-- RECORDED DATA follows --

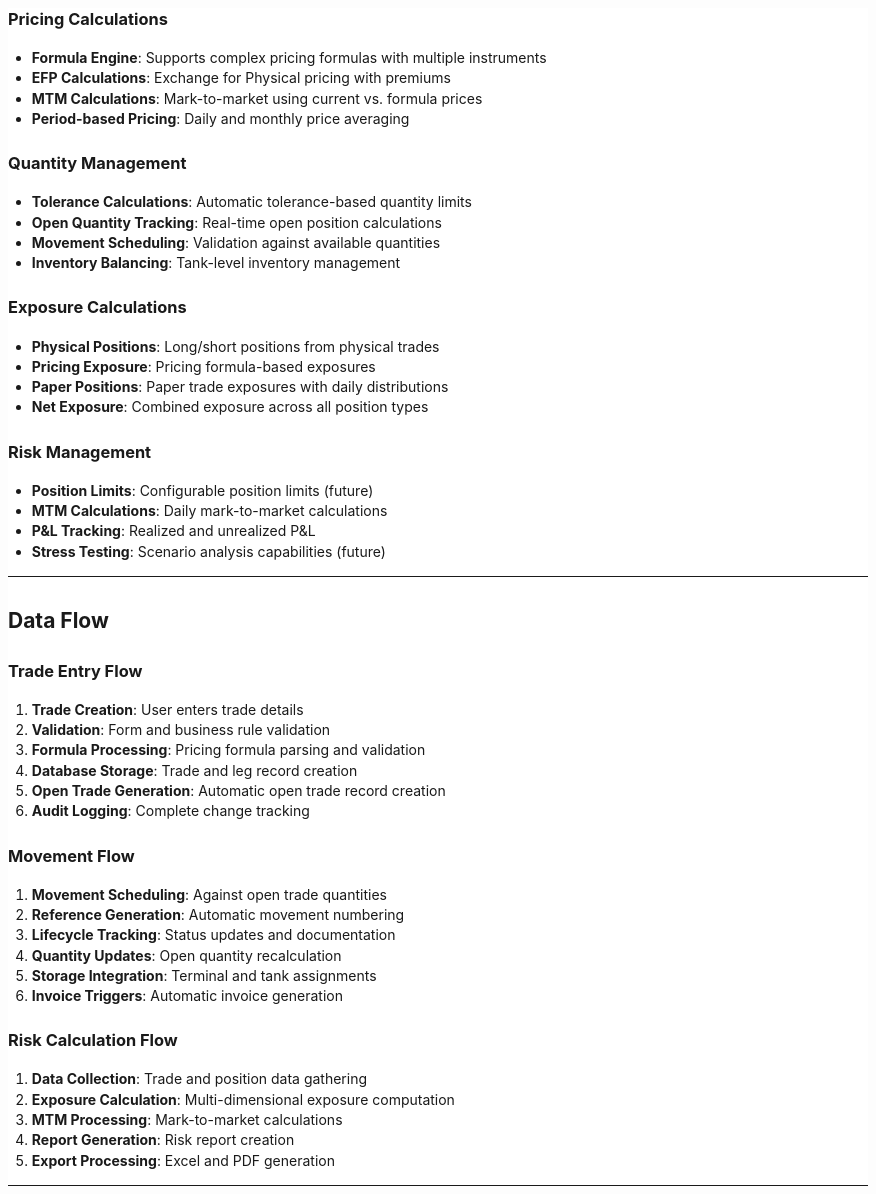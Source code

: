 ### Pricing Calculations
- **Formula Engine**: Supports complex pricing formulas with multiple instruments
- **EFP Calculations**: Exchange for Physical pricing with premiums
- **MTM Calculations**: Mark-to-market using current vs. formula prices
- **Period-based Pricing**: Daily and monthly price averaging

### Quantity Management
- **Tolerance Calculations**: Automatic tolerance-based quantity limits
- **Open Quantity Tracking**: Real-time open position calculations
- **Movement Scheduling**: Validation against available quantities
- **Inventory Balancing**: Tank-level inventory management

### Exposure Calculations
- **Physical Positions**: Long/short positions from physical trades
- **Pricing Exposure**: Pricing formula-based exposures
- **Paper Positions**: Paper trade exposures with daily distributions
- **Net Exposure**: Combined exposure across all position types

### Risk Management
- **Position Limits**: Configurable position limits (future)
- **MTM Calculations**: Daily mark-to-market calculations
- **P&L Tracking**: Realized and unrealized P&L
- **Stress Testing**: Scenario analysis capabilities (future)

---

## Data Flow

### Trade Entry Flow
1. **Trade Creation**: User enters trade details
2. **Validation**: Form and business rule validation
3. **Formula Processing**: Pricing formula parsing and validation
4. **Database Storage**: Trade and leg record creation
5. **Open Trade Generation**: Automatic open trade record creation
6. **Audit Logging**: Complete change tracking

### Movement Flow
1. **Movement Scheduling**: Against open trade quantities
2. **Reference Generation**: Automatic movement numbering
3. **Lifecycle Tracking**: Status updates and documentation
4. **Quantity Updates**: Open quantity recalculation
5. **Storage Integration**: Terminal and tank assignments
6. **Invoice Triggers**: Automatic invoice generation

### Risk Calculation Flow
1. **Data Collection**: Trade and position data gathering
2. **Exposure Calculation**: Multi-dimensional exposure computation
3. **MTM Processing**: Mark-to-market calculations
4. **Report Generation**: Risk report creation
5. **Export Processing**: Excel and PDF generation

---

-- RECORDED DATA concluded --

* **WHAT NEEDS TO BE DONE**:
Look through the entries above and quote exactly the lines from the line with "4. **Database Storage**: Trade" to the line with "4. **Report Generation**: Risk", counting both of those lines.

* **EXERCISE RESULT**:
4. **Database Storage**: Trade and leg record creation
5. **Open Trade Generation**: Automatic open trade record creation
6. **Audit Logging**: Complete change tracking

### Movement Flow
1. **Movement Scheduling**: Against open trade quantities
2. **Reference Generation**: Automatic movement numbering
3. **Lifecycle Tracking**: Status updates and documentation
4. **Quantity Updates**: Open quantity recalculation
5. **Storage Integration**: Terminal and tank assignments
6. **Invoice Triggers**: Automatic invoice generation

### Risk Calculation Flow
1. **Data Collection**: Trade and position data gathering
2. **Exposure Calculation**: Multi-dimensional exposure computation
3. **MTM Processing**: Mark-to-market calculations
4. **Report Generation**: Risk report creation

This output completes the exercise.